Geometric Camera Calibration

Plan

Review Perspective Projection: Understand the mathematical model of how cameras form images.
Geometric Camera Calibration: Determine the camera’s parameters.
- Indirect Calibration: First solve for the overall projection matrix, then extract individual parameters.
- Direct Calibration: Solve for parameters more directly (often involving non-linear methods or specific assumptions).
- Multi-planes Method (Zhang’s Method): A popular technique using a planar calibration target.
- Example: Using the Matlab Camera Calibration Toolbox.
Catadioptric Sensing: (Briefly mentioned, covered in a different slide deck - e.g., using mirrors).
Other Methods (Not Covered in Detail):
- Vanishing points-based method.
- Self-calibration (using only image correspondences without a known target).

Review: Perspective Projection Model

Camera Parameters

A camera’s imaging process is modeled by several parameters:

Extrinsic Parameters: Define the camera’s position and orientation in the 3D world.
- Rotation ( $R$ ): A 3x3 rotation matrix describing the camera’s orientation relative to the world coordinate system.
- Translation ( $T$ ): A 3x1 vector describing the position of the camera’s optical center relative to the world origin.
Intrinsic Parameters: Define the camera’s internal optical and geometric properties. Encoded in the Camera Matrix ( $K$ ).
- Focal Length ( $f$ ): Distance from the optical center to the image plane. Often expressed in pixel units ( $α = f s_{x}$ , $β = f s_{y}$ ).
- Principal Point ( $c_{x}, c_{y}$ or $u_{0}, v_{0}$ ): The point where the optical axis intersects the image plane, usually near the image center. Coordinates are in pixels.
- Pixel Size ( $s_{x}, s_{y}$ ): Physical size of a pixel (e.g., mm/pixel). Incorporated into $α, β$ .
- Skew Angle ( $θ$ ): Angle between the image sensor’s x and y axes. Usually close to 90 degrees, making the skew factor ( $s = - α cot θ$ ) close to zero for modern cameras.

Important Term: Intrinsics vs. Extrinsics: Intrinsics describe the camera itself; Extrinsics describe its pose in the world.

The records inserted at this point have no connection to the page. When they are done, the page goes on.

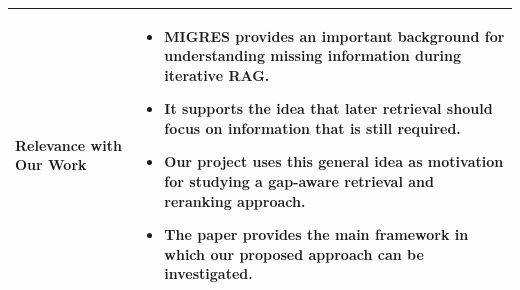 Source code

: \documentclass[12pt,a4paper]{report}
\begin{document}
\begin{longtable}{|p{1.25in}|p{5.15in}|}
\textbf{Relevance with Our Work} &
\begin{itemize}[leftmargin=0.18in,itemsep=0.05in,topsep=0pt,parsep=0pt]
\item MIGRES provides an important background for understanding missing information during iterative RAG.
\item It supports the idea that later retrieval should focus on information that is still required.
\item Our project uses this general idea as motivation for studying a gap-aware retrieval and reranking approach.
\item The paper provides the main framework in which our proposed approach can be investigated.
\end{itemize} \\ \hline
\end{longtable}
\clearpage
\end{document}
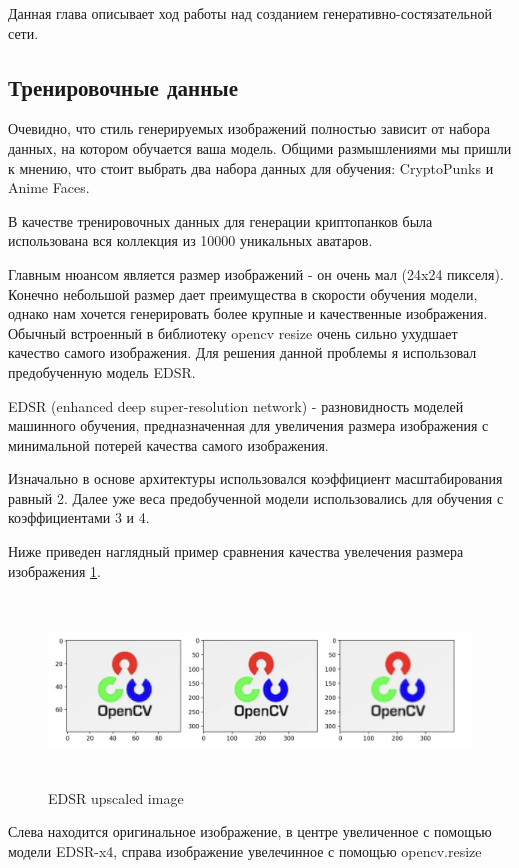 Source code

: Данная глава описывает ход работы над созданием генеративно-состязательной сети.

\subsection{Тренировочные данные}

Очевидно, что стиль генерируемых изображений полностью зависит от набора данных, на котором обучается ваша модель. Общими размышлениями мы пришли к мнению, что стоит выбрать два набора данных для обучения: CryptoPunks и Anime Faces.

В качестве тренировочных данных для генерации криптопанков была использована вся коллекция из 10000 уникальных аватаров\cite{cryptopunks_dataset}.


Главным нюансом является размер изображений - он очень мал (24x24 пикселя). Конечно небольшой размер дает преимущества в скорости обучения модели, однако нам хочется генерировать более крупные и качественные изображения.
Обычный встроенный в библиотеку opencv resize очень сильно ухудшает качество самого изображения. Для решения данной проблемы я использовал предобученную модель EDSR.\cite{EDSR}

\begin{definition}
    EDSR (enhanced deep super-resolution network) - разновидность моделей машинного обучения, предназначенная для увеличения размера изображения с минимальной потерей качества самого изображения.
\end{definition}

Изначально в основе архитектуры использовался коэффициент масштабирования равный 2. Далее уже веса предобученной модели использовались для обучения с коэффициентами 3 и 4.

Ниже приведен наглядный пример сравнения качества увелечения размера изображения {\color{blue} \ref{fig.EDSR_difference}}.
\begin{figure}
    \centering
    \includegraphics[height=50mm]{fig/EDSR_difference.png}
    \caption{EDSR upscaled image}
    \label{fig.EDSR_difference}
\end{figure}
Слева находится оригинальное изображение, в центре увеличенное с помощью модели EDSR-x4, справа изображение увелечинное с помощью opencv.resize

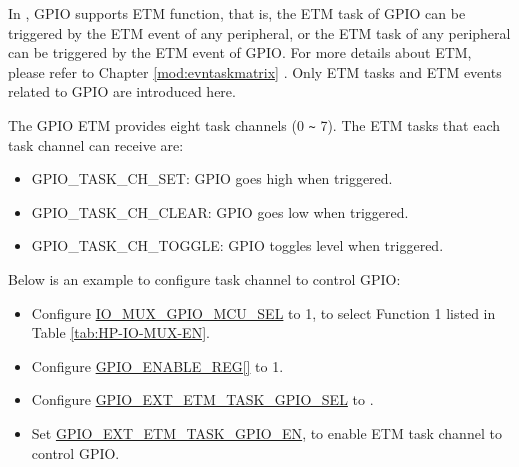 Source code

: \documentclass[main\_\_EN.tex]{subfiles}
\begin{document}
In \chipname{}, GPIO supports ETM function, that is, the ETM task of GPIO can be triggered by the ETM event of any peripheral, or the ETM task of any peripheral can be triggered by the ETM event of GPIO. For more details about ETM, please refer to Chapter \ref{mod:evntaskmatrix} \textit{}. Only ETM tasks and ETM events related to GPIO are introduced here.

The GPIO ETM provides eight task channels  (0 \verb+~+ 7). The ETM tasks that each task channel can receive are:

\begin{itemize}
    \item GPIO\_TASK\_CH\_SET: GPIO goes high when triggered.
    \item GPIO\_TASK\_CH\_CLEAR: GPIO goes low when triggered.
    \item GPIO\_TASK\_CH\_TOGGLE: GPIO toggles level when triggered.
\end{itemize}

Below is an example to configure task channel   to control GPIO:

\begin{itemize}
    \item Configure \hyperref[fielddesc:IOMUXGPIONMCUSEL]{IO\_MUX\_GPIO\_MCU\_SEL} to 1, to select Function 1 listed in Table \ref{tab:HP-IO-MUX-EN}.
    \item Configure \hyperref[regdesc:GPIOENABLEREG]{GPIO\_ENABLE\_REG[]} to 1.
    \item Configure \hyperref[fielddesc:GPIOSDETMTASKGPIO0SEL]{GPIO\_EXT\_ETM\_TASK\_GPIO\_SEL} to .
    \item Set \hyperref[fielddesc:GPIOSDETMTASKGPIO0EN]{GPIO\_EXT\_ETM\_TASK\_GPIO\_EN}, to enable ETM task channel  to control GPIO.
\end{itemize}
\end{document}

(Note: Parameter definitions, especially intrinsics, can vary slightly between texts/toolboxes.)

Projection Equation

The relationship between a 3D world point $X_{w} = [X_{w}, Y_{w}, Z_{w}]^{T}$ and its corresponding 2D image point $x = [u, v]^{T}$ is described by the perspective projection equation. Using homogeneous coordinates:

3D world point: $P_{w} = [X_{w}, Y_{w}, Z_{w}, 1]^{T}$
2D image point: $p = [u, v, 1]^{T}$

The projection is given by:

λ p = K [R ∣ T] P_{w}

Where:

$λ$ is a scale factor (depth).
$K$ is the $3 \times 3$ intrinsic matrix.
$[R ∣ T]$ is the $3 \times 4$ extrinsic matrix (combining rotation $R$ and translation $T$ ).
The combined $3 \times 4$ matrix $M = K [R ∣ T]$ is called the Projection Matrix.

The Intrinsic Matrix (K)

A common form for the intrinsic matrix $K$ is:

K = α 00 s β 0 u_{0} v_{0} 1

Where:

$α = f \cdot k$ (focal length in x-pixel units)
$β = f \cdot l$ (focal length in y-pixel units)
$s = - α cot θ$ (skew parameter, often 0)
$(u_{0}, v_{0})$ is the principal point.

$K$ has 5 degrees of freedom (DoF): $α, β, u_{0}, v_{0}, s$ . If skew is zero and pixels are square ( $α = β$ ), only 3 DoF remain.

Normalized Image Plane

Conceptually, the projection can be seen as first projecting the 3D point onto a “normalized” image plane located at $f = 1$ . The coordinates on this plane are $(\hat{X}, \hat{Y}) = (X / Z, Y / Z)$ . The intrinsic matrix $K$ then maps these normalized coordinates to pixel coordinates, accounting for focal length, principal point, pixel size, and skew.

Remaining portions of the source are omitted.